😺
画像ファイルに対してGoogle Cloud Visionを適用して、IIIFマニフェストおよびTEI/XMLファイルを作成する
概要
画像ファイルに対してGoogle Cloud Visionを適用して、IIIFマニフェストおよびTEI/XMLファイルを作成するライブラリを作成しました。
本ライブラリの使用方法を説明します。
使用方法
以下で使い方などを確認できます。
ライブラリのインストール
GitHubのリポジトリから、ライブラリをインストールします。
pip install https://github.com/nakamura196/iiif_tei_py
GCのサービスアカウントの作成
以下の記事などを参考に、GC(Google Cloud)のサービスアカウントキー(JSONファイル)をダウンロードします。
そして、以下のような.env
ファイルを作成します。
.env
GOOGLE_APPLICATION_CREDENTIALS=your-google-credentials.json
実行
入力サンプル画像として、IIIF Cookbookでも使用されている以下の画像を使用します。

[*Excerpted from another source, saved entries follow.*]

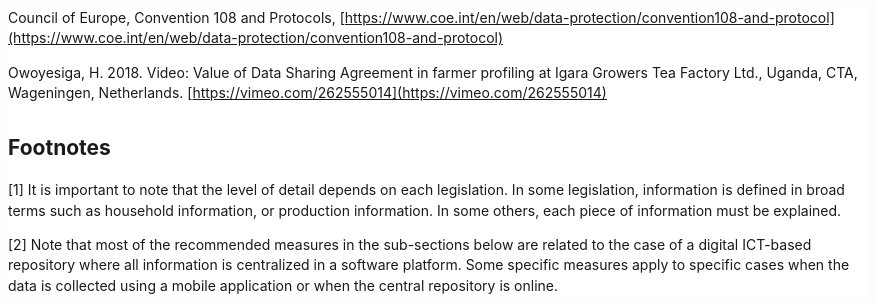 Council of Europe, Convention 108 and Protocols, [https://www.coe.int/en/web/data-protection/convention108-and-protocol](https://www.coe.int/en/web/data-protection/convention108-and-protocol) 

Owoyesiga, H. 2018. Video: Value of Data Sharing Agreement in farmer profiling at Igara Growers Tea Factory Ltd., Uganda, CTA, Wageningen, Netherlands. [https://vimeo.com/262555014](https://vimeo.com/262555014)

## Footnotes

\[1\] It is important to note that the level of detail depends on each legislation. In some legislation, information is defined in broad terms such as household information, or production information. In some others, each piece of information must be explained.

\[2\] Note that most of the recommended measures in the sub-sections below are related to the case of a digital ICT-based repository where all information is centralized in a software platform. Some specific measures apply to specific cases when the data is collected using a mobile application or when the central repository is online.

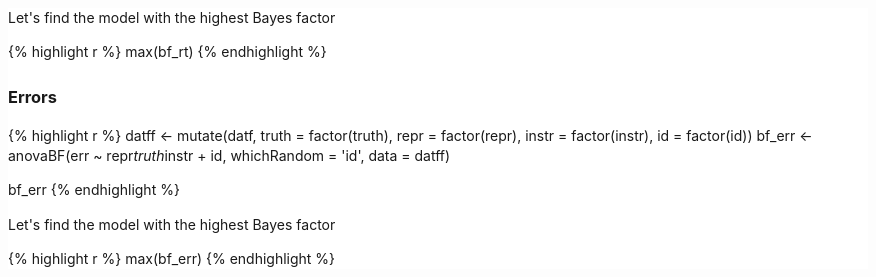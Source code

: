 Let's find the model with the highest Bayes factor

{% highlight r %}
max(bf_rt)
{% endhighlight %}

### Errors

{% highlight r %}
datff <- mutate(datf, truth = factor(truth), repr = factor(repr), instr = factor(instr), id = factor(id))
bf_err <- anovaBF(err ~ repr*truth*instr + id, whichRandom = 'id', data = datff)

bf_err
{% endhighlight %}

Let's find the model with the highest Bayes factor

{% highlight r %}
max(bf_err)
{% endhighlight %}
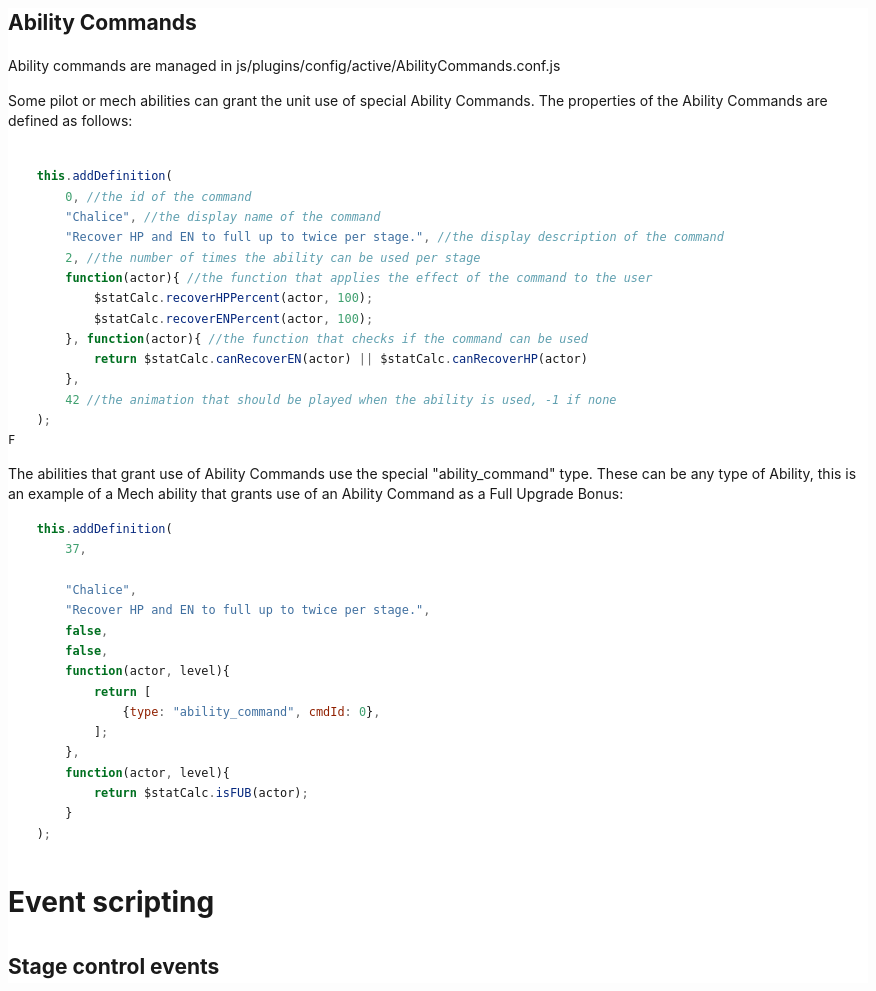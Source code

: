 
## Ability Commands

Ability commands are managed in js/plugins/config/active/AbilityCommands.conf.js

Some pilot or mech abilities can grant the unit use of special Ability Commands. The properties of the Ability Commands are defined as follows:

```javascript

	this.addDefinition(
		0, //the id of the command
		"Chalice", //the display name of the command
		"Recover HP and EN to full up to twice per stage.", //the display description of the command
		2, //the number of times the ability can be used per stage
		function(actor){ //the function that applies the effect of the command to the user
			$statCalc.recoverHPPercent(actor, 100);
			$statCalc.recoverENPercent(actor, 100);
		}, function(actor){ //the function that checks if the command can be used
			return $statCalc.canRecoverEN(actor) || $statCalc.canRecoverHP(actor)
		},
		42 //the animation that should be played when the ability is used, -1 if none
	);	
F
```

The abilities that grant use of Ability Commands use the special "ability\_command" type. These can be any type of Ability, this is an example of a Mech ability that grants use of an Ability Command as a Full Upgrade Bonus:

```javascript
	this.addDefinition(
		37, 

		"Chalice",
		"Recover HP and EN to full up to twice per stage.",
		false,
		false,
		function(actor, level){
			return [
				{type: "ability_command", cmdId: 0},				
			];
		},
		function(actor, level){
			return $statCalc.isFUB(actor);
		}
	);	
```
# Event scripting

## Stage control events
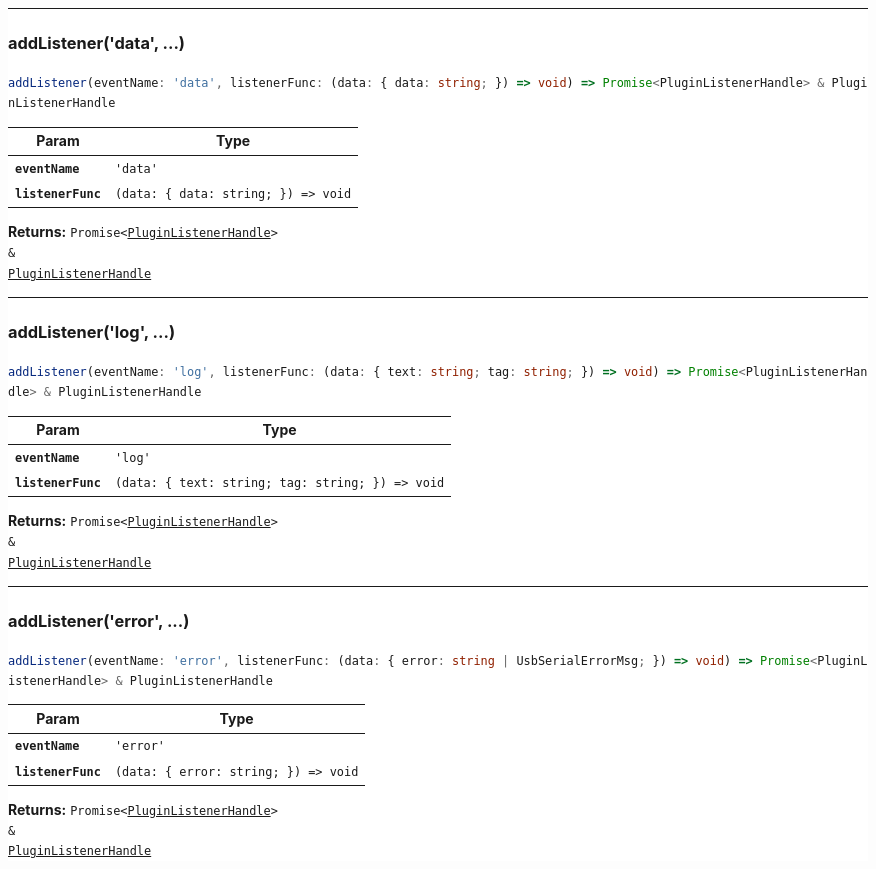 --------------------


### addListener('data', ...)

```typescript
addListener(eventName: 'data', listenerFunc: (data: { data: string; }) => void) => Promise<PluginListenerHandle> & PluginListenerHandle
```

| Param              | Type                                              |
| ------------------ | ------------------------------------------------- |
| **`eventName`**    | <code>'data'</code>                               |
| **`listenerFunc`** | <code>(data: { data: string; }) =&gt; void</code> |

**Returns:** <code>Promise&lt;<a href="#pluginlistenerhandle">PluginListenerHandle</a>&gt; & <a href="#pluginlistenerhandle">PluginListenerHandle</a></code>

--------------------


### addListener('log', ...)

```typescript
addListener(eventName: 'log', listenerFunc: (data: { text: string; tag: string; }) => void) => Promise<PluginListenerHandle> & PluginListenerHandle
```

| Param              | Type                                                           |
| ------------------ | -------------------------------------------------------------- |
| **`eventName`**    | <code>'log'</code>                                             |
| **`listenerFunc`** | <code>(data: { text: string; tag: string; }) =&gt; void</code> |

**Returns:** <code>Promise&lt;<a href="#pluginlistenerhandle">PluginListenerHandle</a>&gt; & <a href="#pluginlistenerhandle">PluginListenerHandle</a></code>

--------------------


### addListener('error', ...)

```typescript
addListener(eventName: 'error', listenerFunc: (data: { error: string | UsbSerialErrorMsg; }) => void) => Promise<PluginListenerHandle> & PluginListenerHandle
```

| Param              | Type                                               |
| ------------------ | -------------------------------------------------- |
| **`eventName`**    | <code>'error'</code>                               |
| **`listenerFunc`** | <code>(data: { error: string; }) =&gt; void</code> |

**Returns:** <code>Promise&lt;<a href="#pluginlistenerhandle">PluginListenerHandle</a>&gt; & <a href="#pluginlistenerhandle">PluginListenerHandle</a></code>
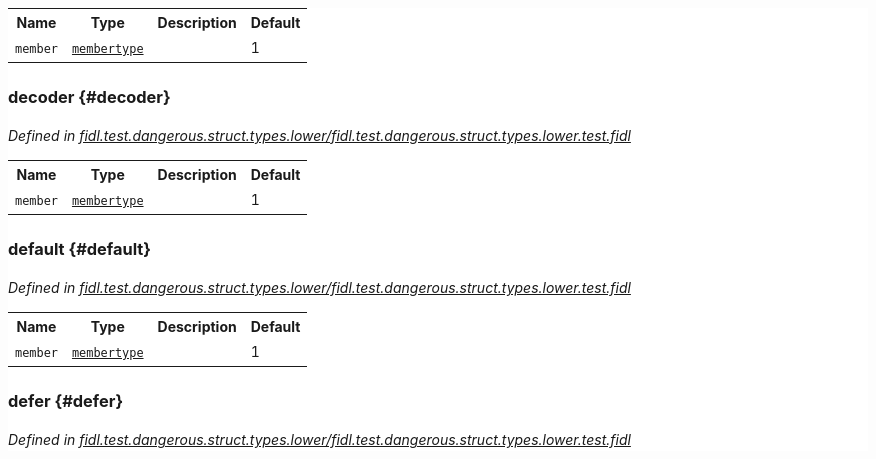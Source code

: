



<table>
    <tr><th>Name</th><th>Type</th><th>Description</th><th>Default</th></tr><tr>
            <td><code>member</code></td>
            <td>
                <code><a class='link' href='#membertype'>membertype</a></code>
            </td>
            <td></td>
            <td>1</td>
        </tr>
</table>

### decoder {#decoder}
*Defined in [fidl.test.dangerous.struct.types.lower/fidl.test.dangerous.struct.types.lower.test.fidl](https://fuchsia.googlesource.com/fuchsia/+/master/garnet/tests/fidl-dangerous-identifiers/fidl/fidl.test.dangerous.struct.types.lower.test.fidl#176)*





<table>
    <tr><th>Name</th><th>Type</th><th>Description</th><th>Default</th></tr><tr>
            <td><code>member</code></td>
            <td>
                <code><a class='link' href='#membertype'>membertype</a></code>
            </td>
            <td></td>
            <td>1</td>
        </tr>
</table>

### default {#default}
*Defined in [fidl.test.dangerous.struct.types.lower/fidl.test.dangerous.struct.types.lower.test.fidl](https://fuchsia.googlesource.com/fuchsia/+/master/garnet/tests/fidl-dangerous-identifiers/fidl/fidl.test.dangerous.struct.types.lower.test.fidl#180)*





<table>
    <tr><th>Name</th><th>Type</th><th>Description</th><th>Default</th></tr><tr>
            <td><code>member</code></td>
            <td>
                <code><a class='link' href='#membertype'>membertype</a></code>
            </td>
            <td></td>
            <td>1</td>
        </tr>
</table>

### defer {#defer}
*Defined in [fidl.test.dangerous.struct.types.lower/fidl.test.dangerous.struct.types.lower.test.fidl](https://fuchsia.googlesource.com/fuchsia/+/master/garnet/tests/fidl-dangerous-identifiers/fidl/fidl.test.dangerous.struct.types.lower.test.fidl#184)*
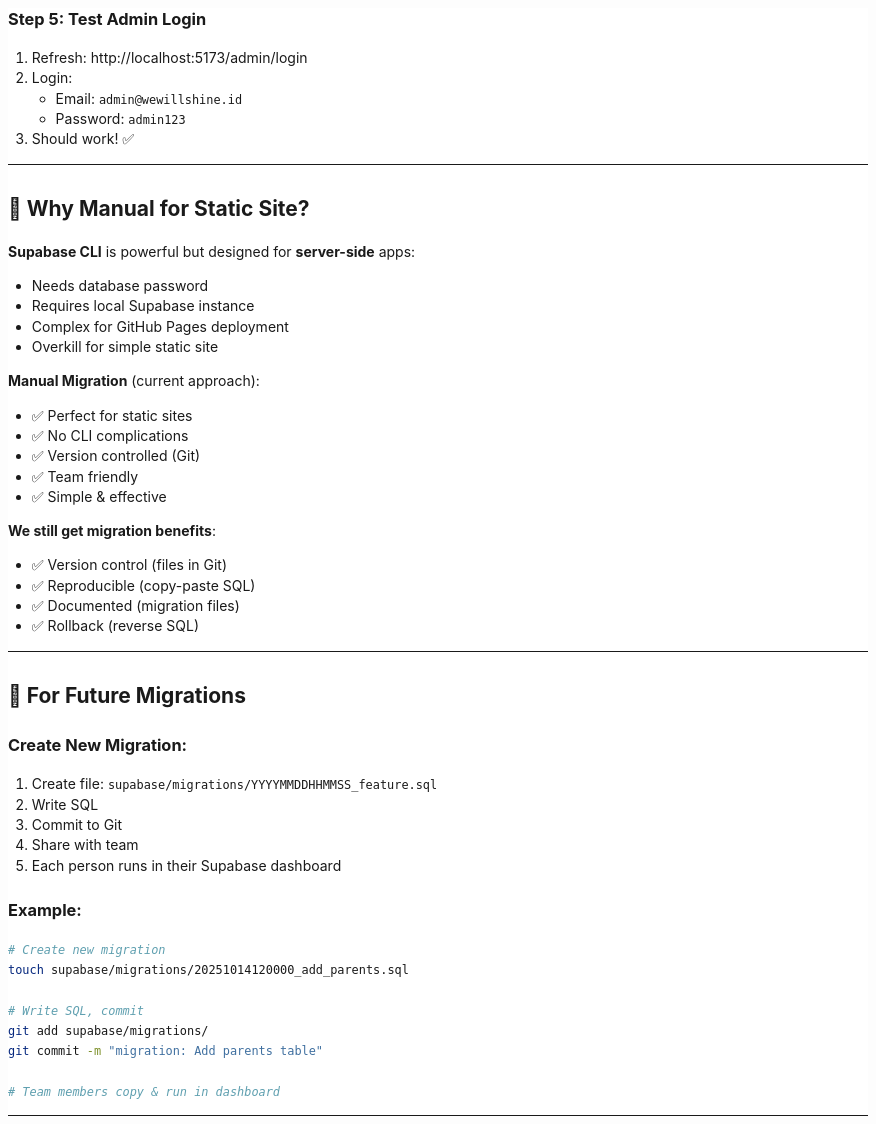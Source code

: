 ### Step 5: Test Admin Login

1. Refresh: http://localhost:5173/admin/login
2. Login:
   - Email: `admin@wewillshine.id`
   - Password: `admin123`
3. Should work! ✅

---

## 🎯 Why Manual for Static Site?

**Supabase CLI** is powerful but designed for **server-side** apps:

- Needs database password
- Requires local Supabase instance
- Complex for GitHub Pages deployment
- Overkill for simple static site

**Manual Migration** (current approach):

- ✅ Perfect for static sites
- ✅ No CLI complications
- ✅ Version controlled (Git)
- ✅ Team friendly
- ✅ Simple & effective

**We still get migration benefits**:

- ✅ Version control (files in Git)
- ✅ Reproducible (copy-paste SQL)
- ✅ Documented (migration files)
- ✅ Rollback (reverse SQL)

---

## 📝 For Future Migrations

### Create New Migration:

1. Create file: `supabase/migrations/YYYYMMDDHHMMSS_feature.sql`
2. Write SQL
3. Commit to Git
4. Share with team
5. Each person runs in their Supabase dashboard

### Example:

```bash
# Create new migration
touch supabase/migrations/20251014120000_add_parents.sql

# Write SQL, commit
git add supabase/migrations/
git commit -m "migration: Add parents table"

# Team members copy & run in dashboard
```

---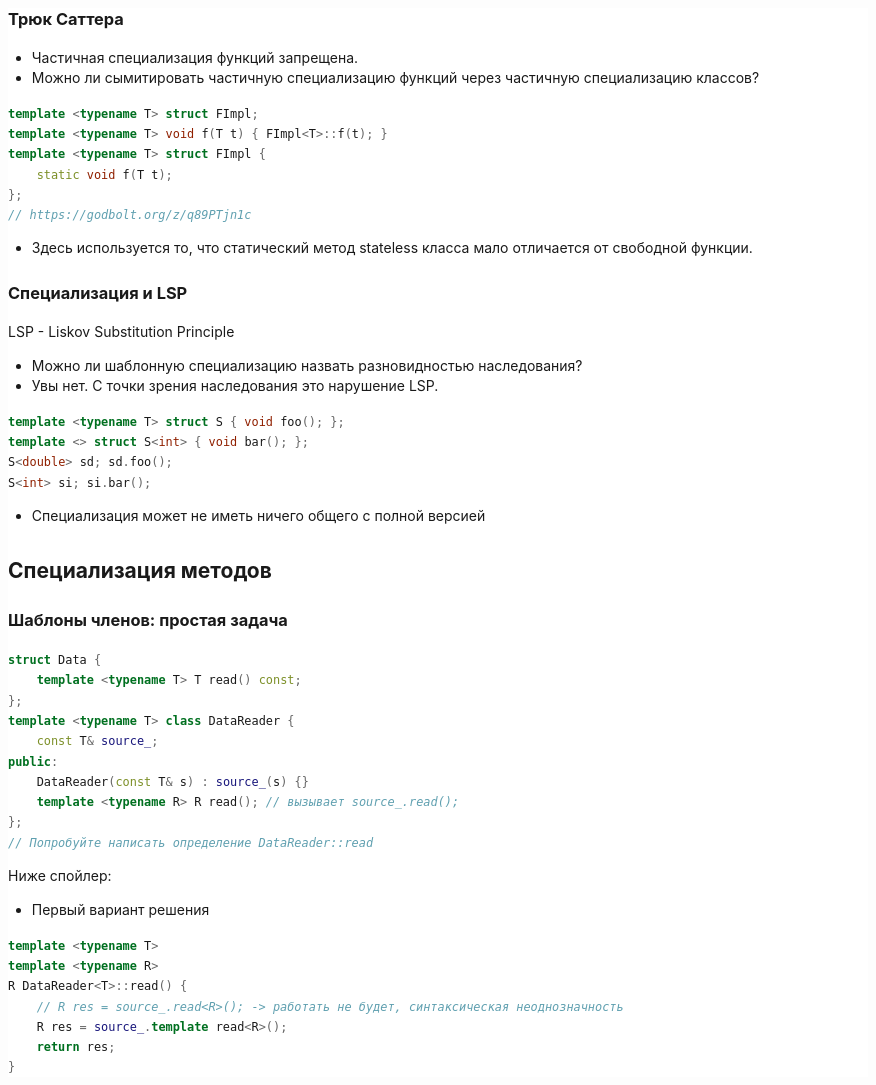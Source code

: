 ### Трюк Саттера
- Частичная специализация функций запрещена.
- Можно ли сымитировать частичную специализацию функций через частичную специализацию классов?
```cpp
template <typename T> struct FImpl;
template <typename T> void f(T t) { FImpl<T>::f(t); }
template <typename T> struct FImpl {
    static void f(T t);
};
// https://godbolt.org/z/q89PTjn1c
```
- Здесь используется то, что статический метод stateless класса мало отличается от свободной функции.

### Специализация и LSP
LSP - Liskov Substitution Principle
- Можно ли шаблонную специализацию назвать разновидностью наследования?
- Увы нет. С точки зрения наследования это нарушение LSP.
```cpp
template <typename T> struct S { void foo(); };
template <> struct S<int> { void bar(); };
S<double> sd; sd.foo();
S<int> si; si.bar();
```
- Специализация может не иметь ничего общего с полной версией

## Специализация методов
### Шаблоны членов: простая задача
```cpp
struct Data {
    template <typename T> T read() const;
};
template <typename T> class DataReader {
    const T& source_;
public:
    DataReader(const T& s) : source_(s) {}
    template <typename R> R read(); // вызывает source_.read();
};
// Попробуйте написать определение DataReader::read
```

Ниже спойлер:
- Первый вариант решения
```cpp
template <typename T>
template <typename R>
R DataReader<T>::read() {
    // R res = source_.read<R>(); -> работать не будет, синтаксическая неоднозначность
    R res = source_.template read<R>();
    return res;
}
```
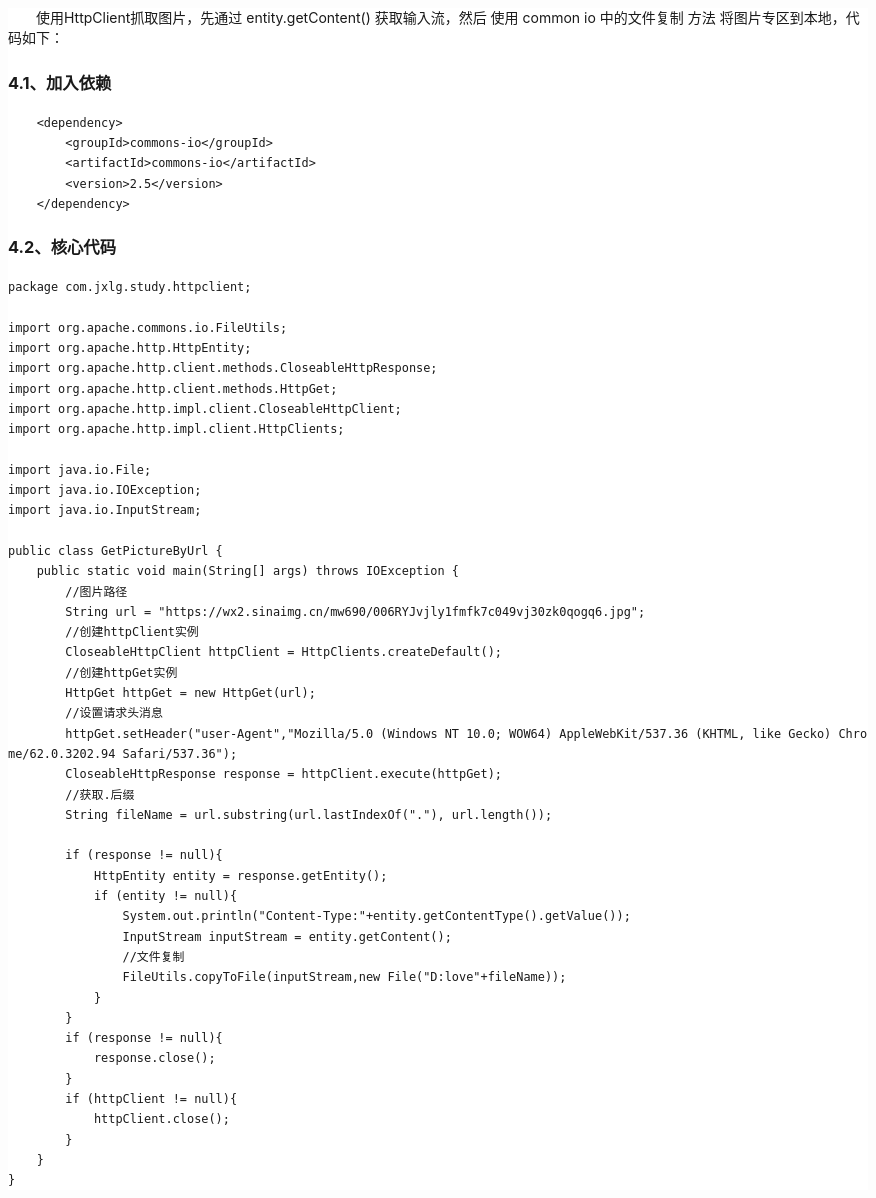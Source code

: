 　　使用HttpClient抓取图片，先通过 entity.getContent() 获取输入流，然后 使用 common io 中的文件复制 方法 将图片专区到本地，代码如下：

### 4.1、加入依赖

```
    <dependency>
        <groupId>commons-io</groupId>
        <artifactId>commons-io</artifactId>
        <version>2.5</version>
    </dependency>
```

 

### 4.2、核心代码



```
package com.jxlg.study.httpclient;

import org.apache.commons.io.FileUtils;
import org.apache.http.HttpEntity;
import org.apache.http.client.methods.CloseableHttpResponse;
import org.apache.http.client.methods.HttpGet;
import org.apache.http.impl.client.CloseableHttpClient;
import org.apache.http.impl.client.HttpClients;

import java.io.File;
import java.io.IOException;
import java.io.InputStream;

public class GetPictureByUrl {
    public static void main(String[] args) throws IOException {
        //图片路径
        String url = "https://wx2.sinaimg.cn/mw690/006RYJvjly1fmfk7c049vj30zk0qogq6.jpg";
        //创建httpClient实例
        CloseableHttpClient httpClient = HttpClients.createDefault();
        //创建httpGet实例
        HttpGet httpGet = new HttpGet(url);
        //设置请求头消息
        httpGet.setHeader("user-Agent","Mozilla/5.0 (Windows NT 10.0; WOW64) AppleWebKit/537.36 (KHTML, like Gecko) Chrome/62.0.3202.94 Safari/537.36");
        CloseableHttpResponse response = httpClient.execute(httpGet);
        //获取.后缀
        String fileName = url.substring(url.lastIndexOf("."), url.length());

        if (response != null){
            HttpEntity entity = response.getEntity();
            if (entity != null){
                System.out.println("Content-Type:"+entity.getContentType().getValue());
                InputStream inputStream = entity.getContent();
                //文件复制
                FileUtils.copyToFile(inputStream,new File("D:love"+fileName));
            }
        }
        if (response != null){
            response.close();
        }
        if (httpClient != null){
            httpClient.close();
        }
    }
}
```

https://iiif.io/api/presentation/2.1/example/fixtures/resources/page1-full.png
以下のようなファイルを作成して実行します。
main.py
from iiif_tei_py.core import CoreClient
cred_path = CoreClient.load_env()
url = "https://iiif.io/api/presentation/2.1/example/fixtures/resources/page1-full.png"
output_tei_xml_file_path = "./tmp/01/output.xml"
CoreClient.create_tei_xml_with_gocr(url, output_tei_xml_file_path, cred_path, title="Sample")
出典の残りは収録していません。